Presto salió a la calle y se dirigió en una volanta al Arsenal (hoy Estación Central de Ferrocarriles) y de ahí, en guadaño, embarcación pequeña y alargada, de remos y techo semicircular que se utilizaba para el transporte de pasajeros entre La Habana, Regla y Casablanca, llegó al lugar del siniestro. El espectáculo era, sencillamente, espantoso. Se topó de inicio con 36 cadáveres mutilados sacados de las ruinas de los Almacenes de Hacendados. Al ser derribados por la explosión, paredes y techumbre de ese edificio cayeron sobre unos 300 constructores que allí laboraban y dejaron un imponente montón de escombros y sillares calcinados, cubiertos de cenizas y maderas ennegrecidas.
Escribe De las Barras: «El polvorín había desaparecido completamente, dejando en su lugar una excavación con un fondo fangoso, que prueba que volaron hasta los cimientos, así como el destacamento que lo guardaba, compuesto de 16 soldados y un sargento. Cómo sucedió, esto no ha sido posible averiguarlo, pues todos los que podían haber dado una razón desaparecieron. No sé exactamente los muertos que resultaron de esta catástrofe, pero seguramente pasaron de cientos».
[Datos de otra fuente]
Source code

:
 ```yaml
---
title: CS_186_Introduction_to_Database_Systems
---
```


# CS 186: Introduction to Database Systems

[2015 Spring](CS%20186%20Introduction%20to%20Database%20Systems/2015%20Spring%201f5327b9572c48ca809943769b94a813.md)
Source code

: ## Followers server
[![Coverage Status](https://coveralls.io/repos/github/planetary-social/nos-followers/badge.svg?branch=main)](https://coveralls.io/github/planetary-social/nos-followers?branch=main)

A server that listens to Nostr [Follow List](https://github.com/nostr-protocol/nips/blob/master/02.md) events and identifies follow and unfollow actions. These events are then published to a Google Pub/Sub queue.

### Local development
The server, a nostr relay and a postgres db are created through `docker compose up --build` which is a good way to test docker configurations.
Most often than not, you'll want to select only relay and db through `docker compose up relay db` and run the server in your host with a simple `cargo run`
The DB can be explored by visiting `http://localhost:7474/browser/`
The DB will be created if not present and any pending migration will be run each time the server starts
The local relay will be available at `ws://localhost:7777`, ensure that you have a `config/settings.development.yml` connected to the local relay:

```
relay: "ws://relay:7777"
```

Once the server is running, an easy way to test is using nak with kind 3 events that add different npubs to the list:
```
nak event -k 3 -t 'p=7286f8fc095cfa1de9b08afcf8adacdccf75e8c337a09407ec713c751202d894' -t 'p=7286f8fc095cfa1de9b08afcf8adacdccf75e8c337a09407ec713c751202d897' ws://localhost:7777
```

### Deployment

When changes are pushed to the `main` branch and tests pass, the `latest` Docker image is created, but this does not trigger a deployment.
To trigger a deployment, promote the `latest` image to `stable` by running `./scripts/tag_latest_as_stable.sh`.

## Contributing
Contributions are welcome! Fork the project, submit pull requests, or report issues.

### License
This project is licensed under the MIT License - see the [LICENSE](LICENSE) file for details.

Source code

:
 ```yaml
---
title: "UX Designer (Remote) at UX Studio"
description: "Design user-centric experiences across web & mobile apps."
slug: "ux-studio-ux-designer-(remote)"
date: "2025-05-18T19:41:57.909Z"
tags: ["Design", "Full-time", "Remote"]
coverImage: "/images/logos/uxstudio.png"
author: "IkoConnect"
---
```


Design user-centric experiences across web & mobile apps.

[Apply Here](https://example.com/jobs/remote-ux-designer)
Hubo daños considerables en los edificios más próximos, particularmente en el barrio de Jesús María y en la fábrica de gas, cuyos gasómetros fueron destruidos, con lo que la ciudad quedó a oscuras unas cuantas noches. Las puertas arrancadas y los cristales rotos fueron numerosos.
Precisa De las Barras que se quemaron en la explosión 1 026 quintales de pólvora de cañón, 200 000 cartuchos de fusil, y 1 563 granadas cargadas, que estallaron en el aire y causaron víctimas, así como estopines, cápsulas y otros explosivos.
Hombre al agua
Da cuenta por último, el autor, de un guardiamarina embarcado en un bergantín de guerra fondeado en la bahía que montaba guardia en la cubierta del buque y fue lanzado al agua por la violencia de la explosión. Tuvo la fortuna de que el bote de a bordo lo salvara del doble peligro de ahogarse o de ser pasto de los tiburones.
Un comerciante asturiano
No es mucho lo que se conoce acerca de Antonio de las Barras, modesto comerciante asturiano nacido en 1833. Llegó a La Habana, en viaje de negocios, en 1852 y permaneció aquí hasta 1861. Escribió mucho, aunque no fue precisamente un escritor y sí un lector insaciable de libros de historia. Falleció en 1917 y, entre otras obras, dejó inédito su libro sobre La Habana, publicado a la postre por su hijo en 1925.
NOTA EDITORIAL:
Esta crónica de Ciro Bianchi apareció publicada en Juventud Rebelde, el sábado 2 de abril de 2022.